Ноги подкосились у пана Анджея, он пошатнулся. Силы оставили его, изнуренного осадой, ослабевшего после взрыва кулеврины и пытки, которой подверг его Куклиновский, и он без памяти повалился к ногам короля.
Его подняли, и королевский лекарь стал в соседнем покое приводить его в чувство. В толпе сановников понять не могли, отчего слова короля так поразили молодого шляхтича.
— То ли честен он так, что сама мерзость поступка сокрушила его, то ли родич он Кмицицу, — заметил краковский каштелян.
— Надо бы его расспросить, — прибавил канцлер Корыцинский. — Они там в Литве все в родстве между собою, как и мы в Короне.
— Государь!! — обратился к Яну Казимиру Тизенгауз. — Я ничего дурного не хочу сказать об этом шляхтиче, избави бог!
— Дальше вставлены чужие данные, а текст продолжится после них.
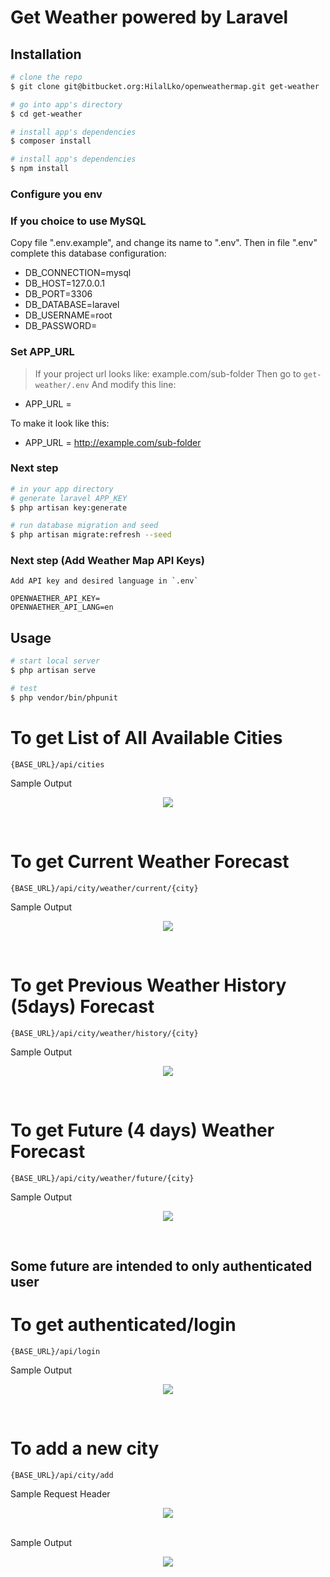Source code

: # Get Weather powered by Laravel

## Installation

``` bash
# clone the repo
$ git clone git@bitbucket.org:HilalLko/openweathermap.git get-weather

# go into app's directory
$ cd get-weather

# install app's dependencies
$ composer install

# install app's dependencies
$ npm install

```
### Configure you env

### If you choice to use MySQL

Copy file ".env.example", and change its name to ".env".
Then in file ".env" complete this database configuration:
* DB_CONNECTION=mysql
* DB_HOST=127.0.0.1
* DB_PORT=3306
* DB_DATABASE=laravel
* DB_USERNAME=root
* DB_PASSWORD=

### Set APP_URL

> If your project url looks like: example.com/sub-folder 
Then go to `get-weather/.env`
And modify this line:

* APP_URL = 

To make it look like this:

* APP_URL = http://example.com/sub-folder


### Next step

``` bash
# in your app directory
# generate laravel APP_KEY
$ php artisan key:generate

# run database migration and seed
$ php artisan migrate:refresh --seed
```

### Next step (Add Weather Map API Keys)

```
Add API key and desired language in `.env`

OPENWAETHER_API_KEY=
OPENWAETHER_API_LANG=en
```

## Usage

``` bash
# start local server
$ php artisan serve

# test
$ php vendor/bin/phpunit
```

# To get List of All Available Cities 
```
{BASE_URL}/api/cities
```
Sample Output
<p align="center"><img src="public/all_available_cities.png"></p></br>

# To get Current Weather Forecast 
```
{BASE_URL}/api/city/weather/current/{city}
```
Sample Output
<p align="center"><img src="public/current_weather.png"></p></br>

# To get Previous Weather History (5days) Forecast 
```
{BASE_URL}/api/city/weather/history/{city}
```
Sample Output
<p align="center"><img src="public/history_weather.png"></p></br>

# To get Future (4 days) Weather Forecast 
```
{BASE_URL}/api/city/weather/future/{city}
```
Sample Output
<p align="center"><img src="public/future_weather.png"></p></br>

## Some future are intended to only authenticated user

# To get authenticated/login
```
{BASE_URL}/api/login
```
Sample Output
<p align="center"><img src="public/weather_login.png"></p></br>

# To add a new city
```
{BASE_URL}/api/city/add
```
Sample Request Header
<p align="center"><img src="public/request_header_auth.png"></p></br>
Sample Output
<p align="center"><img src="public/add_country.png"></p></br>
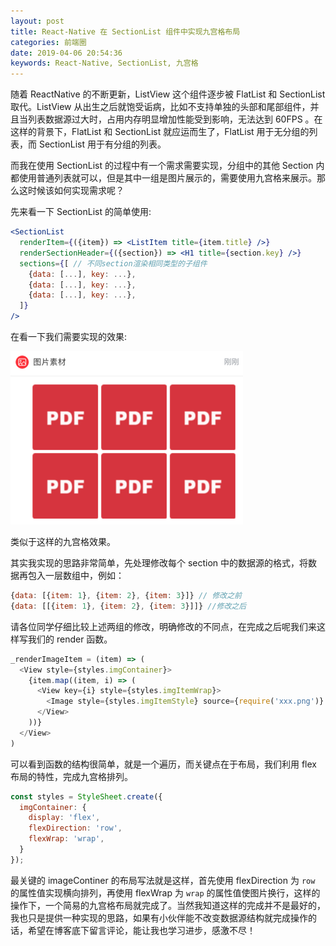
 ```yaml
---
layout: post
title: React-Native 在 SectionList 组件中实现九宫格布局
categories: 前端圈
date: 2019-04-06 20:54:36
keywords: React-Native, SectionList, 九宫格
---
```


随着 ReactNative 的不断更新，ListView 这个组件逐步被 FlatList 和 SectionList 取代。ListView 从出生之后就饱受诟病，比如不支持单独的头部和尾部组件，并且当列表数据源过大时，占用内存明显增加性能受到影响，无法达到 60FPS 。在这样的背景下，FlatList 和 SectionList 就应运而生了，FlatList 用于无分组的列表，而 SectionList 用于有分组的列表。

而我在使用 SectionList 的过程中有一个需求需要实现，分组中的其他 Section 内都使用普通列表就可以，但是其中一组是图片展示的，需要使用九宫格来展示。那么这时候该如何实现需求呢？

先来看一下 SectionList 的简单使用:

```jsx
<SectionList
  renderItem={({item}) => <ListItem title={item.title} />}
  renderSectionHeader={({section}) => <H1 title={section.key} />}
  sections={[ // 不同section渲染相同类型的子组件
    {data: [...], key: ...},
    {data: [...], key: ...},
    {data: [...], key: ...},
  ]}
/>
```

在看一下我们需要实现的效果:

![图片](/assets/images/rn_sectionlist.png)

类似于这样的九宫格效果。

其实我实现的思路非常简单，先处理修改每个 section 中的数据源的格式，将数据再包入一层数组中，例如：

```js
{data: [{item: 1}, {item: 2}, {item: 3}]} // 修改之前
{data: [[{item: 1}, {item: 2}, {item: 3}]]} //修改之后
```

请各位同学仔细比较上述两组的修改，明确修改的不同点，在完成之后呢我们来这样写我们的 render 函数。

```js
_renderImageItem = (item) => (
  <View style={styles.imgContainer}>
    {item.map((item, i) => (
      <View key={i} style={styles.imgItemWrap}>
        <Image style={styles.imgItemStyle} source={require('xxx.png')} />
      </View>
    ))}
  </View>
)
```

可以看到函数的结构很简单，就是一个遍历，而关键点在于布局，我们利用 flex 布局的特性，完成九宫格排列。

```js
const styles = StyleSheet.create({
  imgContainer: {
    display: 'flex',
    flexDirection: 'row',
    flexWrap: 'wrap',
  }
});
```

最关键的 imageContiner 的布局写法就是这样，首先使用 flexDirection 为 `row` 的属性值实现横向排列，再使用 flexWrap 为 `wrap` 的属性值使图片换行，这样的操作下，一个简易的九宫格布局就完成了。当然我知道这样的完成并不是最好的，我也只是提供一种实现的思路，如果有小伙伴能不改变数据源结构就完成操作的话，希望在博客底下留言评论，能让我也学习进步，感激不尽！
Но не надо слишком ему доверять. Это верно, что он служил в Ченстохове, бок у него обожжен, чего монахи не могли сделать, ибо, будучи слугами господними, они должны быть милосердны к пленникам и даже к предателям. Но не выходит у меня из головы одна мысль, и не дает мне она поверить ему до конца. Встречал я его когда-то в Литве еще мальчишкой то ли на сеймике, то ли на масленичном гулянье, не помню…
— Ну и что из этого? — спросил король.
— Все мне сдается, что не Бабиничем его звали.
— Не говори глупостей! — прервал его король. — Ты молод и рассеян, просто мог все перепутать. Бабинич он или не Бабинич, почему же мне не верить ему? Искренность и прямодушие читаю я в его лице, а сердце у него, видно, золотое. Да я бы самому себе перестал верить, когда бы не поверил солдату, что кровь проливал за нас и отчизну.
— Он более достоин доверия, нежели письмо князя Богуслава, — сказала королева. — Примите во внимание, любезные сенаторы, что в письме нет, может, ни слова правды. Биржанским Радзивиллам, наверно, очень желалось, чтобы мы совсем пали духом, а князь Богуслав, может статься, врага хотел погубить, да и лазейку оставить себе на случай перемены судьбы.